U.S. aids hurricane-battered countries across Caribbean
Even while attending to the needs of Americans left homeless by hurricanes that struck the Gulf Coast, Florida, Puerto Rico and the U.S. Virgin Islands, the United States has sent disaster-relief experts and emergency supplies to neighbors across the Caribbean reeling from the twin blows of hurricanes Irma and Maria.
U.S. rescue teams also joined the search for survivors of the September 19 earthquake in Mexico City.
“As we help our neighbors in Mexico and the Caribbean, I want to make clear that America is and will remain the world’s leading humanitarian donor,” U.S. Agency for International Development (USAID) Administrator Mark Green said September 21 in New York.
“Whether it’s responding to an earthquake, drought or conflict, America is committed to standing shoulder to shoulder with people in their hour of need,” Green said. “It is who we are as Americans.”
Hurricane Irma, the strongest Atlantic hurricane on record, hit Barbados on September 5, unleashing catastrophic rain, wind and storm surges across the Caribbean before it reached Florida on September 10. Hurricane Maria has left dozens dead in its wake since striking Dominica on September 18, wreaking devastation along its path from Puerto Rico to the Turks and Caicos Islands as it continues to move toward the Atlantic.

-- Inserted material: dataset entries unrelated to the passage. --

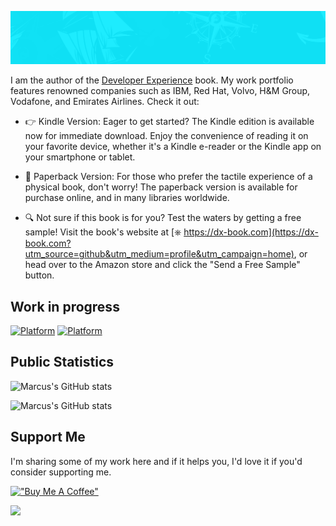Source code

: ![linkedin cover](assets/cover.jpg)

I am the author of the [Developer Experience](https://dx-book.com?utm_source=github&utm_medium=profile&utm_campaign=home) book. My work portfolio features renowned companies such as IBM, Red Hat, Volvo, H&M Group, Vodafone, and Emirates Airlines. Check it out:

- 👉 Kindle Version: Eager to get started? The Kindle edition is available now for immediate download. Enjoy the convenience of reading it on your favorite device, whether it's a Kindle e-reader or the Kindle app on your smartphone or tablet.

- 📖 Paperback Version: For those who prefer the tactile experience of a physical book, don't worry! The paperback version is available for purchase online, and in many libraries worldwide.

- 🔍 Not sure if this book is for you? Test the waters by getting a free sample! Visit the book's website at [⎈ https://dx-book.com](https://dx-book.com?utm_source=github&utm_medium=profile&utm_campaign=home), or head over to the Amazon store and click the "Send a Free Sample" button.

## Work in progress

[![Platform](https://github-readme-stats.vercel.app/api/pin/?username=dx-book&repo=platform&show_owner=true&theme=holi)](https://github.com/dx-book/platform)
[![Platform](https://github-readme-stats.vercel.app/api/pin/?username=dx-book&repo=platform&show_owner=true&theme=holi)](https://github.com/dx-book/platform)

## Public Statistics

![Marcus's GitHub stats](https://github-readme-stats.vercel.app/api?username=mvmaestri&show_icons=true&rank_icon=github&include_all_commits=true&hide=contribs&theme=holi)

![Marcus's GitHub stats](https://github-readme-stats.vercel.app/api/top-langs/?username=mvmaestri&layout=pie&theme=holi&hide=html,makefile)

## Support Me

I'm sharing some of my work here and if it helps you, I'd love it if you'd consider supporting me.

[!["Buy Me A Coffee"](https://www.buymeacoffee.com/assets/img/guidelines/download-assets-sm-1.svg)](https://www.buymeacoffee.com/mmaestri)

![](https://hit.yhype.me/github/profile?user_id=3619160)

President Trump has called Hurricane Maria a “monster.”
USAID activated a Disaster Assistance Response Team on September 7, pre-deploying rescuers to Haiti, the Dominican Republic, Barbados and the Bahamas even before Irma made landfall.
Between the lashings delivered by Irma and Maria, Hurricane Jose tracked close to the same islands, temporarily halting some relief efforts with heavy rain and winds. (Jose has now weakened below hurricane status, the National Hurricane Center says.)

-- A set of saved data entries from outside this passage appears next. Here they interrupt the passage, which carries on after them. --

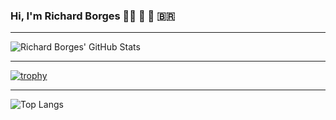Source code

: ### Hi, I'm Richard Borges :person_bald: 👋 :musical_score: :brazil:

---

![Richard Borges' GitHub Stats](https://github-readme-streak-stats.herokuapp.com/?user=richardborgesdev&border=e4e2e2&theme=dark)

---

[![trophy](https://github-profile-trophy.vercel.app/?username=richardborgesdev&theme=nord&column=3&margin-w=15&margin-h=15)](https://github.com/ryo-ma/github-profile-trophy)

---

![Top Langs](https://github-readme-stats.vercel.app/api/top-langs/?username=richardborgesdev&theme=dark)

As of September 21, USAID had provided an initial $1.35 million in humanitarian aid to meet immediate needs of hurricane victims in the Caribbean, including:
- $100,000 each in logistics support and relief supplies for Antigua and Barbuda; the Bahamas; Dominica; and the French and Dutch sides of Saint Martin Island.
- $686,000 for relief commodities airlifted into the Bahamas and Antigua and Barbuda.
The U.S. Department of Defense’s Southern Command delivered eight lightweight desalination units to Saint Martin to address residents’ critical need for potable water. The units can produce 45,000 liters a day.